(Source records)
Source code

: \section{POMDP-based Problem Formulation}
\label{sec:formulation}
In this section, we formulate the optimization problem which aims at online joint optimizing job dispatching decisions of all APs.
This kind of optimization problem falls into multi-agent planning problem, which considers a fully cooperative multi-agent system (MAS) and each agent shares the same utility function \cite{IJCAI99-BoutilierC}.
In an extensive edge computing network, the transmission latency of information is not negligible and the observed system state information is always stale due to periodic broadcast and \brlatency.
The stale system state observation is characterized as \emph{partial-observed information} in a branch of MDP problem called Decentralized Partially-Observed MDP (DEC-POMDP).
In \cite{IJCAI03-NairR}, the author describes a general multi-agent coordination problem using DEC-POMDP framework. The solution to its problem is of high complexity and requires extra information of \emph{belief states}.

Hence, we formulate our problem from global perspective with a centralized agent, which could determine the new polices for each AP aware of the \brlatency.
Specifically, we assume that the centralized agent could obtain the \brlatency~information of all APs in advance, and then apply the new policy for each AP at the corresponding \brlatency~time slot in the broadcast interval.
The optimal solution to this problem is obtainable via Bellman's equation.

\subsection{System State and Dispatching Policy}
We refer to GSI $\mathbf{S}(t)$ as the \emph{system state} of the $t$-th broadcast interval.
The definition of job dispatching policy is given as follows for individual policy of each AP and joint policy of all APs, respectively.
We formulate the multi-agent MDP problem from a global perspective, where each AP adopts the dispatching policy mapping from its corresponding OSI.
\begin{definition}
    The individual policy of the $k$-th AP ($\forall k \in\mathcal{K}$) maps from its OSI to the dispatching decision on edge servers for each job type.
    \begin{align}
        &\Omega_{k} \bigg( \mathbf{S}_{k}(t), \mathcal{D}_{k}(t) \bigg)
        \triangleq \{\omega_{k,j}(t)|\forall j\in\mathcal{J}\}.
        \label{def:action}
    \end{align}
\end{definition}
--
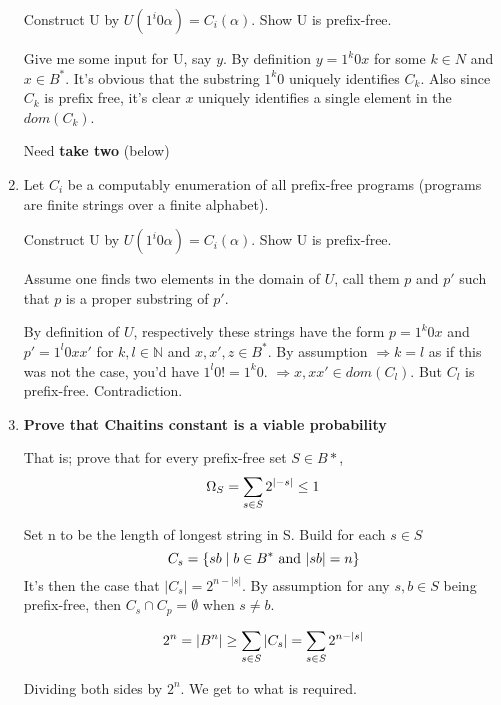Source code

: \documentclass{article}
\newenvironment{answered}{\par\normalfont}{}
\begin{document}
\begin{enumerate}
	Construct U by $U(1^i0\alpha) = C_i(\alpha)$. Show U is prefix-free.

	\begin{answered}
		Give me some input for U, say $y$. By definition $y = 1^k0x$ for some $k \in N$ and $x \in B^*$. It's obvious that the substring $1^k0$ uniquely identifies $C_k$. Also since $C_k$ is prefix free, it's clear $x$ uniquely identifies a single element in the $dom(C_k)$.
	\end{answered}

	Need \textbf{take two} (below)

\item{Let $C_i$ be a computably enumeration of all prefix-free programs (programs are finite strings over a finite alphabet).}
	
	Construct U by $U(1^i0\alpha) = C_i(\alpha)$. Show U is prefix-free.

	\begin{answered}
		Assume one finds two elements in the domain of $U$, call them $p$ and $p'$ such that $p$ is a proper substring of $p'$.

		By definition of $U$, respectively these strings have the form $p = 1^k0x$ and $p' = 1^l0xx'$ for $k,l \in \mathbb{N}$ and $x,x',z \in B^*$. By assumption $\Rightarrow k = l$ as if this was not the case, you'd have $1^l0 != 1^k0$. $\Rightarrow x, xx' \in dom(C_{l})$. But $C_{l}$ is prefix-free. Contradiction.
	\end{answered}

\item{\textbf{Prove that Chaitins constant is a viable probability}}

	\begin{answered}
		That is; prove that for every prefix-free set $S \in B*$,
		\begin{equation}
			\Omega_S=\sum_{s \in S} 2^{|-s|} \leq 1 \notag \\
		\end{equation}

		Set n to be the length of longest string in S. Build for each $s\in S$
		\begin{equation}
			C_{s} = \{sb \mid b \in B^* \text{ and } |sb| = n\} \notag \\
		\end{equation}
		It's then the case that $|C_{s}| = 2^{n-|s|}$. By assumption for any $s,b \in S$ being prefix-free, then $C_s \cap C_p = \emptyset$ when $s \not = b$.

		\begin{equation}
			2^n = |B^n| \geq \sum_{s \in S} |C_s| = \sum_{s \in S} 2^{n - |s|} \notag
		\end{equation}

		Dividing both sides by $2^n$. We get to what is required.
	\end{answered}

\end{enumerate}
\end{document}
* * *
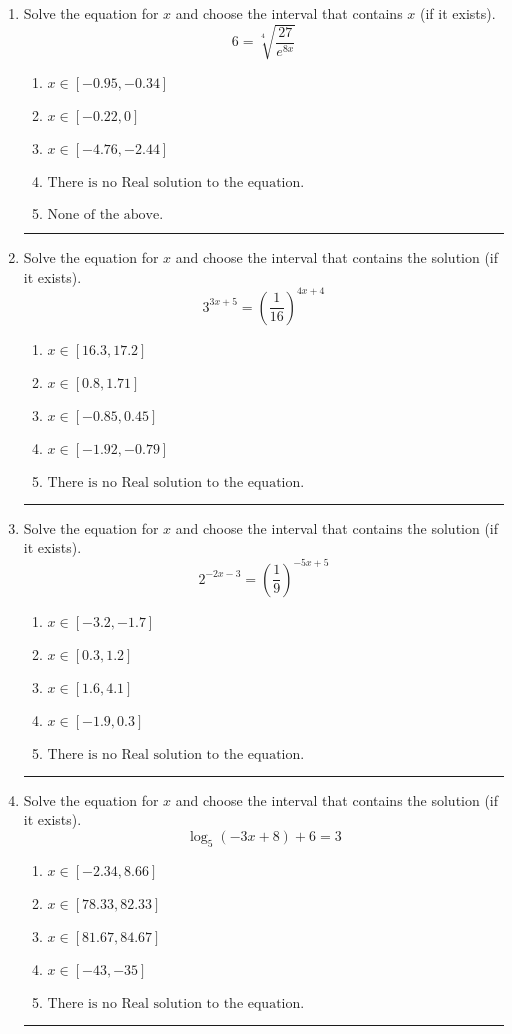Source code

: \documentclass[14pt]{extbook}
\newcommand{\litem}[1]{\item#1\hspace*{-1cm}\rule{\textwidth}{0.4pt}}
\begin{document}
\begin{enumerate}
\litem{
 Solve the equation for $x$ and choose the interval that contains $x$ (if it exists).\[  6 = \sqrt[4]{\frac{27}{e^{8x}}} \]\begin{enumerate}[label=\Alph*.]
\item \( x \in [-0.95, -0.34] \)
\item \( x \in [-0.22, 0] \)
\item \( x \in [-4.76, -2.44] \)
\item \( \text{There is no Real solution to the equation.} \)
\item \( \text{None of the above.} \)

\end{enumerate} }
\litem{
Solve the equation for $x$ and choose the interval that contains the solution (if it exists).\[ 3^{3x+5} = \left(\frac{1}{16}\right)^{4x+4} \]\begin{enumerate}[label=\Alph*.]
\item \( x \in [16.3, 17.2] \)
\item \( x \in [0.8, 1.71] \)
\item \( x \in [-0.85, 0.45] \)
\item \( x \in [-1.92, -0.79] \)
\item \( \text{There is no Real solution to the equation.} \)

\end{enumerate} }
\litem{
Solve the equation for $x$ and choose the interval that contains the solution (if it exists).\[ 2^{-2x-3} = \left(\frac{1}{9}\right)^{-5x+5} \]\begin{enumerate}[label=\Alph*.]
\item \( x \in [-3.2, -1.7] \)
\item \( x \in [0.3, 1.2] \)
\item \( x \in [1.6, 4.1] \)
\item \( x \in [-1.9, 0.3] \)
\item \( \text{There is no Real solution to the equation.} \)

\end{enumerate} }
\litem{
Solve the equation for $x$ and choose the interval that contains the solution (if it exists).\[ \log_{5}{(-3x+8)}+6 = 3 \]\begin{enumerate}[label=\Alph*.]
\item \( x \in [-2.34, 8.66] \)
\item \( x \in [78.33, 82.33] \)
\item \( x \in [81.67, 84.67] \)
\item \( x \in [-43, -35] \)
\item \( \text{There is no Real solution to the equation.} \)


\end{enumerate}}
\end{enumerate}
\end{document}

● TASK STATEMENT
The expected result is a copy of each line in the records where "choose" appears.

● RESULT OF THIS EXERCISE
 Solve the equation for $x$ and choose the interval that contains $x$ (if it exists).\[  6 = \sqrt[4]{\frac{27}{e^{8x}}} \]\begin{enumerate}[label=\Alph*.]
Solve the equation for $x$ and choose the interval that contains the solution (if it exists).\[ 3^{3x+5} = \left(\frac{1}{16}\right)^{4x+4} \]\begin{enumerate}[label=\Alph*.]
Solve the equation for $x$ and choose the interval that contains the solution (if it exists).\[ 2^{-2x-3} = \left(\frac{1}{9}\right)^{-5x+5} \]\begin{enumerate}[label=\Alph*.]
Solve the equation for $x$ and choose the interval that contains the solution (if it exists).\[ \log_{5}{(-3x+8)}+6 = 3 \]\begin{enumerate}[label=\Alph*.]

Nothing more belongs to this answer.